When you activate FIPS 140-3 mode, every cryptographic operation restricts to approved algorithms. Data at rest encrypts with AES-GCM. TLS cipher suites for data in transit limit to AES-GCM, with TLS 1.3 permitting AES-128-GCM and AES-256-GCM, and TLS 1.2 permitting ECDHE key exchange with AES-GCM encryption. Clients attempting to negotiate non-approved ciphers simply fail to connect, meaning zero misconfiguration risk. If you're subject to FISMA, FedRAMP, or CMMC requirements, you get validated cryptography without the procurement complexity of maintaining separate binaries for compliant environments.

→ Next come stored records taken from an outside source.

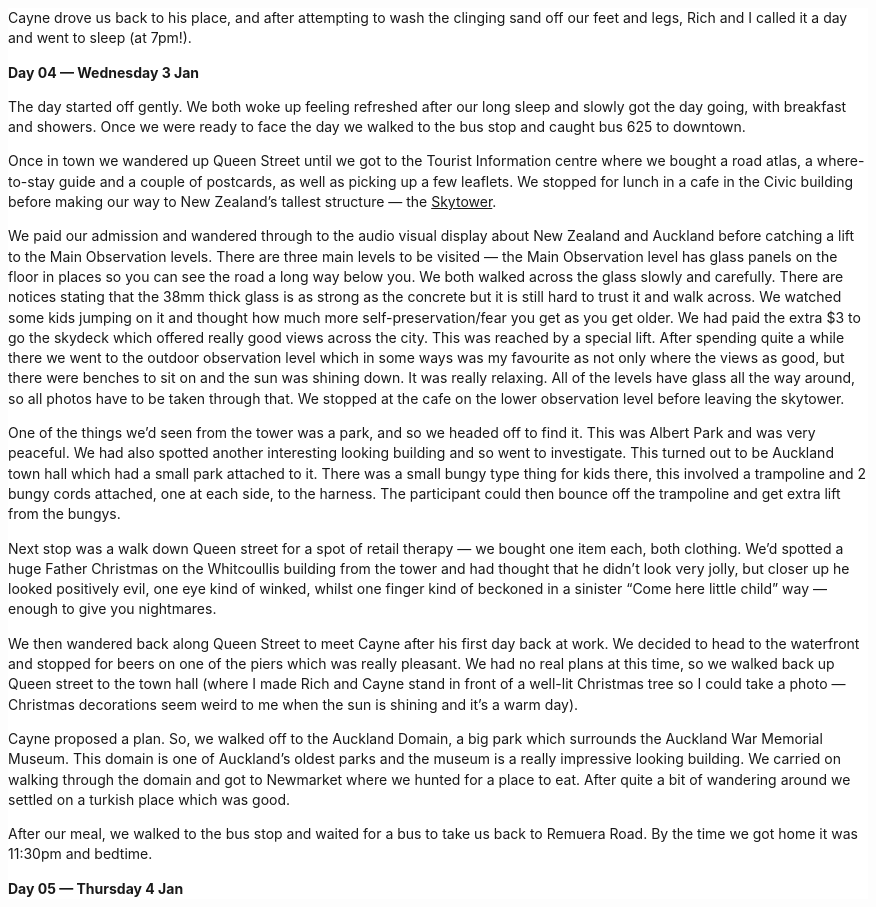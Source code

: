 Cayne drove us back to his place, and after attempting to wash the clinging sand off our feet and legs, Rich and I called it a day and went to sleep (at 7pm!).

**Day 04 &mdash; Wednesday 3 Jan**

The day started off gently. We both woke up feeling refreshed after our long sleep and slowly got the day going, with breakfast and showers. Once we were ready to face the day we walked to the bus stop and caught bus 625 to downtown.

Once in town we wandered up Queen Street until we got to the Tourist Information centre where we bought a road atlas, a where-to-stay guide and a couple of postcards, as well as picking up a few leaflets. We stopped for lunch in a cafe in the Civic building before making our way to New Zealand&#8217;s tallest structure &mdash; the [Skytower](http://www.skytower.co.nz/).

We paid our admission and wandered through to the audio visual display about New Zealand and Auckland before catching a lift to the Main Observation levels. There are three main levels to be visited &mdash; the Main Observation level has glass panels on the floor in places so you can see the road a long way below you. We both walked across the glass slowly and carefully. There are notices stating that the 38mm thick glass is as strong as the concrete but it is still hard to trust it and walk across. We watched some kids jumping on it and thought how much more self-preservation/fear you get as you get older. We had paid the extra $3 to go the skydeck which offered really good views across the city. This was reached by a special lift. After spending quite a while there we went to the outdoor observation level which in some ways was my favourite as not only where the views as good, but there were benches to sit on and the sun was shining down. It was really relaxing. All of the levels have glass all the way around, so all photos have to be taken through that. We stopped at the cafe on the lower observation level before leaving the skytower.

One of the things we&#8217;d seen from the tower was a park, and so we headed off to find it. This was Albert Park and was very peaceful. We had also spotted another interesting looking building and so went to investigate. This turned out to be Auckland town hall which had a small park attached to it. There was a small bungy type thing for kids there, this involved a trampoline and 2 bungy cords attached, one at each side, to the harness. The participant could then bounce off the trampoline and get extra lift from the bungys.

Next stop was a walk down Queen street for a spot of retail therapy &mdash; we bought one item each, both clothing. We&#8217;d spotted a huge Father Christmas on the Whitcoullis building from the tower and had thought that he didn&#8217;t look very jolly, but closer up he looked positively evil, one eye kind of winked, whilst one finger kind of beckoned in a sinister &#8220;Come here little child&#8221; way &mdash; enough to give you nightmares.

We then wandered back along Queen Street to meet Cayne after his first day back at work. We decided to head to the waterfront and stopped for beers on one of the piers which was really pleasant. We had no real plans at this time, so we walked back up Queen street to the town hall (where I made Rich and Cayne stand in front of a well-lit Christmas tree so I could take a photo &mdash; Christmas decorations seem weird to me when the sun is shining and it&#8217;s a warm day).

Cayne proposed a plan. So, we walked off to the Auckland Domain, a big park which surrounds the Auckland War Memorial Museum. This domain is one of Auckland&#8217;s oldest parks and the museum is a really impressive looking building. We carried on walking through the domain and got to Newmarket where we hunted for a place to eat. After quite a bit of wandering around we settled on a turkish place which was good.

After our meal, we walked to the bus stop and waited for a bus to take us back to Remuera Road. By the time we got home it was 11:30pm and bedtime.

**Day 05 &mdash; Thursday 4 Jan**
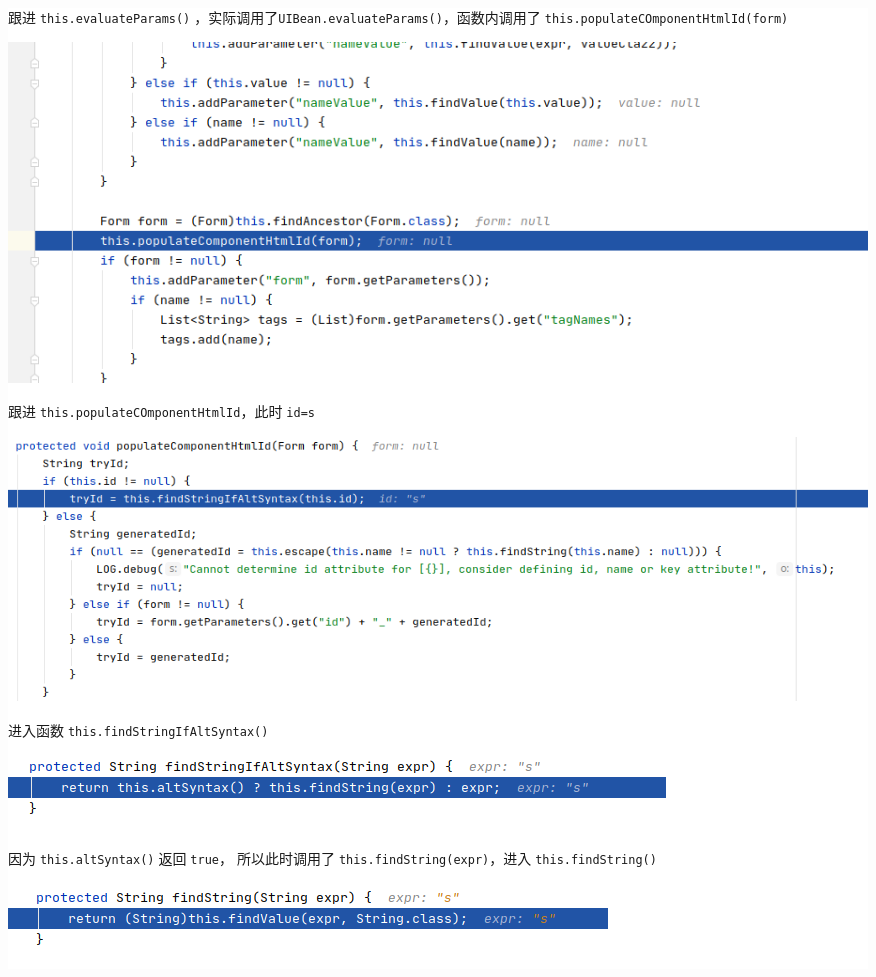 跟进 `this.evaluateParams()` ，实际调用了`UIBean.evaluateParams()`，函数内调用了 `this.populateCOmponentHtmlId(form)`

![1602922073408-vkx.png](../img/s2-059/1602922073408-vkx.png)

跟进 `this.populateCOmponentHtmlId`，此时 `id=s`

![1602922125088-mpb.png](../img/s2-059/1602922125088-mpb.png)

进入函数 `this.findStringIfAltSyntax()`

![1602922268348-znh.png](../img/s2-059/1602922268348-znh.png)

因为 `this.altSyntax()` 返回 `true`， 所以此时调用了 `this.findString(expr)`，进入 `this.findString()`

![1602922347430-wij.png](../img/s2-059/1602922347430-wij.png)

When your audit logs live in separate systems for storage, identity, and application layers, reconstructing who did what means correlating timestamps across platforms that may not even use the same time source. AIStor eliminates that problem. Every S3 API operation generates a structured audit entry capturing user identity (AccessKey and ParentUser for assumed credentials), API name, bucket and object names, HTTP status codes, byte counts, and timestamps with nanosecond precision. Not sampled. Not summarized. Every operation. Entries ship to your configured targets (file, HTTP endpoint, or syslog) in JSON format, immediately parseable by SIEM platforms and compliance reporting tools without custom regex to maintain. When an auditor asks who accessed what data and when, you run a query. You don't reconstruct a timeline from five different systems.

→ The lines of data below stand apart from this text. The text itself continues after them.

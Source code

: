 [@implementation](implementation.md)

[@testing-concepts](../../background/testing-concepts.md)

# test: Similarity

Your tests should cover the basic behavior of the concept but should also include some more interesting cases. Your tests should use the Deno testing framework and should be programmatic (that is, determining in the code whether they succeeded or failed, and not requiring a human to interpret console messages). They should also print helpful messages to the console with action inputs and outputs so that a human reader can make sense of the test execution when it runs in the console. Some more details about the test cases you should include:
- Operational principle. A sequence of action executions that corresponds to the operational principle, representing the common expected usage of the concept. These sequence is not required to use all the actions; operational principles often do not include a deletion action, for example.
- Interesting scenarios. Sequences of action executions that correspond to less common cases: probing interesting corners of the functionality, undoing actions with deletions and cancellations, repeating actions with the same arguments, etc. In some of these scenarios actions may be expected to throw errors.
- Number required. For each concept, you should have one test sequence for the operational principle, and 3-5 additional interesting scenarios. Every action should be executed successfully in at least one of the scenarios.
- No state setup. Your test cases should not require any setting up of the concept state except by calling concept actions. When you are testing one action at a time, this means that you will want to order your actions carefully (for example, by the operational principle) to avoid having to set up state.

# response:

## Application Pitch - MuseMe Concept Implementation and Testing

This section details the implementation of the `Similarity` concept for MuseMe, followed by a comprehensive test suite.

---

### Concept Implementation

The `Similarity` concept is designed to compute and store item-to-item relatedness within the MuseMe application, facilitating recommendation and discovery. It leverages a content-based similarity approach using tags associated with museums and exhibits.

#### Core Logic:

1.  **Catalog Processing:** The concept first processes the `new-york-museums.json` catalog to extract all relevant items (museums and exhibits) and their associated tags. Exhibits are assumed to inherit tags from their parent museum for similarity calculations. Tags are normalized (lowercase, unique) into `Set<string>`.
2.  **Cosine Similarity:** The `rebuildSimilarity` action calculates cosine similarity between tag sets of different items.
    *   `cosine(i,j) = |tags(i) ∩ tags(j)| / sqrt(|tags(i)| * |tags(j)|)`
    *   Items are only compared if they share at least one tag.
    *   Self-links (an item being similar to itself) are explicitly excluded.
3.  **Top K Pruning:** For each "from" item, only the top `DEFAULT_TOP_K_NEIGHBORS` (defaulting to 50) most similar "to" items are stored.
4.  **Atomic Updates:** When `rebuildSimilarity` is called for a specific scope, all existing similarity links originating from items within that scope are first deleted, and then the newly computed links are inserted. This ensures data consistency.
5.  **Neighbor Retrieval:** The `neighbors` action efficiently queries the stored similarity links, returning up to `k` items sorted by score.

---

Versioning and lifecycle management complete the compliance picture by ensuring you can satisfy both retention and deletion obligations with full auditability. Each object version receives a 128-bit UUIDv4 identifier conforming to DCE 1.1 v4 UUID specification. Versions are immutable. Once created, they cannot be modified. All overwrites create new versions, preserving complete history. Delete operations create delete markers rather than removing data, enabling point-in-time recovery and maintaining audit trails that show exactly what data existed at any moment. To permanently remove a version, you must explicitly delete
it by version ID, and only users with appropriate permissions can purge versions. Combined with Object Lock, this creates defense in depth: even if credentials are compromised, attackers can't destroy historical data protected by retention policies. Automated retention policies execute transitions and expirations without external schedulers. Data residency controls and geo-fencing ensure compliance with regional sovereignty requirements. For GDPR and CCPA, verifiable data deletion meets right-to-erasure requirements with audit trails proving deletion occurred.
Because encryption, retention, audit logging, and versioning all operate at the storage layer, compliance evidence comes from one system rather than

requiring correlation across multiple platforms. Object Lock Compliance mode has been independently assessed by Cohasset Associates for SEC 17a-4(f), FINRA 4511(c), and CFTC 1.31(c)-(d) broker-dealer records retention—third-party validation that gives financial services organizations the documentation auditors expect. The same native capabilities support control requirements across HIPAA, PCI DSS, SOC 2, ISO 27001, and CJIS. For GDPR and CCPA, data residency controls and verifiable deletion provide audit trails that document when data was removed. Organizations requiring FIPS-aligned cryptography enable it at runtime with an environment variable—no separate binary, no specialized procurement.
The pattern across every capability is the same: what other architectures delegate to external services, AIStor handles natively at the storage layer. This isn't compliance bolted on after the fact. It's compliance built in from the start, operating on the same code path that handles your production data.
One platform to secure. One platform to audit. One platform to defend when regulators come asking questions.